If I were allowed  one point of criticism, I would say that several tanks would look better if there were no fish at all. These winning tanks make me dream away as if I were in a big mountain fantasy world, but then these oversized 'birds' with their fins seem a bit disproportionate and actually do not add to the experience for me.

I would be happy to see a separate category where the tank is created to celebrate the beauty of the fish, and plants in a more natural role.

EDIT: With 50 points awarded for 'Recreation of natural habitat for fish', it is probably not a good idea to go without any fish. Perhaps that's why fish are sometimes kindly invited to hide in the dark, or position themselves at the very back on the horizon when taking the picture.


----------



## PARAGUAY (28 Aug 2022)

Some amazing creations😍anyone not sure what's a focal point is think the winner explains it. Nice to see a few UKAPS members up there in the top 100 too


----------



## Tim Harrison (29 Aug 2022)

Some very decent NA scapes, my favourite is Samurai ranked 48. And like Paulo said, good to see Pavol in the top 40,  very well deserved.
Otherwise, no real surprises, diorama wins the day again, with the top scapes just being better executed versions of most the rest of the top 100.
Although the scape ranked 4 is an extraordinary choice.


----------



## castle (29 Aug 2022)

When I get back to my laptop I can share some notes, a couple of stand out tanks, a few which were obviously flooded shortly before image. 
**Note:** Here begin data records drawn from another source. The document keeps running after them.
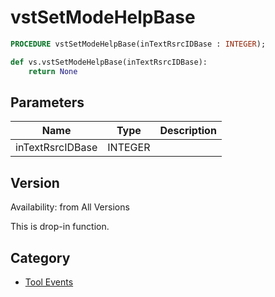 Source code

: # vstSetModeHelpBase

```pascal
PROCEDURE vstSetModeHelpBase(inTextRsrcIDBase : INTEGER);
```

```python
def vs.vstSetModeHelpBase(inTextRsrcIDBase):
    return None
```

## Parameters
|Name|Type|Description|
|---|---|---|
|inTextRsrcIDBase|INTEGER|   |

## Version
Availability: from All Versions

This is drop-in function.

## Category
* [Tool Events](../Categories/Tool%20Events.md)
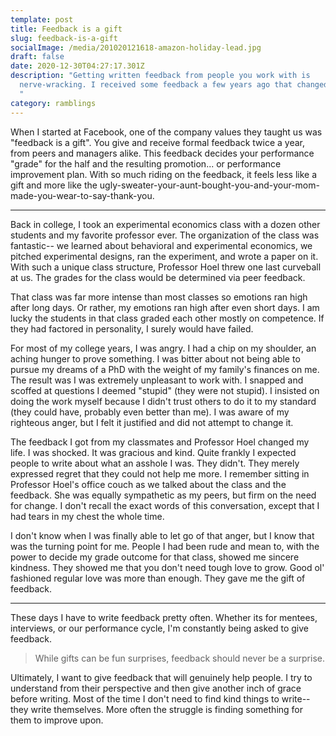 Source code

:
 ```yaml
---
template: post
title: Feedback is a gift
slug: feedback-is-a-gift
socialImage: /media/201020121618-amazon-holiday-lead.jpg
draft: false
date: 2020-12-30T04:27:17.301Z
description: "Getting written feedback from people you work with is
  nerve-wracking. I received some feedback a few years ago that changed my life.
  "
category: ramblings
---
```

When I started at Facebook, one of the company values they taught us was "feedback is a gift". You give and receive formal feedback twice a year, from peers and managers alike. This feedback decides your performance "grade" for the half and the resulting promotion... or performance improvement plan. With so much riding on the feedback, it feels less like a gift and more like the ugly-sweater-your-aunt-bought-you-and-your-mom-made-you-wear-to-say-thank-you. 

- - -

Back in college, I took an experimental economics class with a dozen other students and my favorite professor ever. The organization of the class was fantastic-- we learned about behavioral and experimental economics, we pitched experimental designs, ran the experiment, and wrote a paper on it. With such a unique class structure, Professor Hoel threw one last curveball at us. The grades for the class would be determined via peer feedback. 

That class was far more intense than most classes so emotions ran high after long days. Or rather, my emotions ran high after even short days. I am lucky the students in that class graded each other mostly on competence. If they had factored in personality, I surely would have failed. 

For most of my college years, I was angry. I had a chip on my shoulder, an aching hunger to prove something. I was bitter about not being able to pursue my dreams of a PhD with the weight of my family's finances on me. The result was I was extremely unpleasant to work with. I snapped and scoffed at questions I deemed "stupid" (they were not stupid). I insisted on doing the work myself because I didn't trust others to do it to my standard (they could have, probably even better than me). I was aware of my righteous anger, but I felt it justified and did not attempt to change it. 

The feedback I got from my classmates and Professor Hoel changed my life. I was shocked. It was gracious and kind. Quite frankly I expected people to write about what an asshole I was. They didn't. They merely expressed regret that they could not help me more. I remember sitting in Professor Hoel's office couch as we talked about the class and the feedback. She was equally sympathetic as my peers, but firm on the need for change. I don't recall the exact words of this conversation, except that I had tears in my chest the whole time. 

I don't know when I was finally able to let go of that anger, but I know that was the turning point for me. People I had been rude and mean to, with the power to decide my grade outcome for that class, showed me sincere kindness. They showed me that you don't need tough love to grow. Good ol' fashioned regular love was more than enough. They gave me the gift of feedback.

- - -

These days I have to write feedback pretty often. Whether its for mentees, interviews, or our performance cycle, I'm constantly being asked to give feedback. 

> While gifts can be fun surprises, feedback should never be a surprise.  

Ultimately, I want to give feedback that will genuinely help people. I try to understand from their perspective and then give another inch of grace before writing. Most of the time I don't need to find kind things to write-- they write themselves. More often the struggle is finding something for them to improve upon.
I don’t think IAPLC and I align with what I like from a “nature” aquarium tho


----------



## Geoffrey Rea (29 Aug 2022)

World Rank 83, Creation, by Shuji Ota was memorable:





There were some strong NA entries.


----------



## John q (29 Aug 2022)

I actually quite liked this one.


----------



## ElleDee (29 Aug 2022)

Every year I'm so impressed by the talent and effort of the entries, but I wish the judging encouraged more creativity and risk taking. I'm fine giving up some points for execution in exchange for more excitement and drama. I will say that 48, 83, and 5 stood out to me as well, among others.


----------



## Aqua360 (29 Aug 2022)

In regards to flooding right before taking the picture, this kind of feels like cheating to me, part of the challenge of aquascaping is maintaining their forms underwater, it's infinitely easier emersed, especially if avoiding purely aquatic plants


----------



## castle (29 Aug 2022)

Alrighty, 1 interesting, 1 questions. 1 fav:

.65, I don't exactly love this scape but those floating leaves are really adorable. And I want some. It's a little meh at the front, and front left but still I like it.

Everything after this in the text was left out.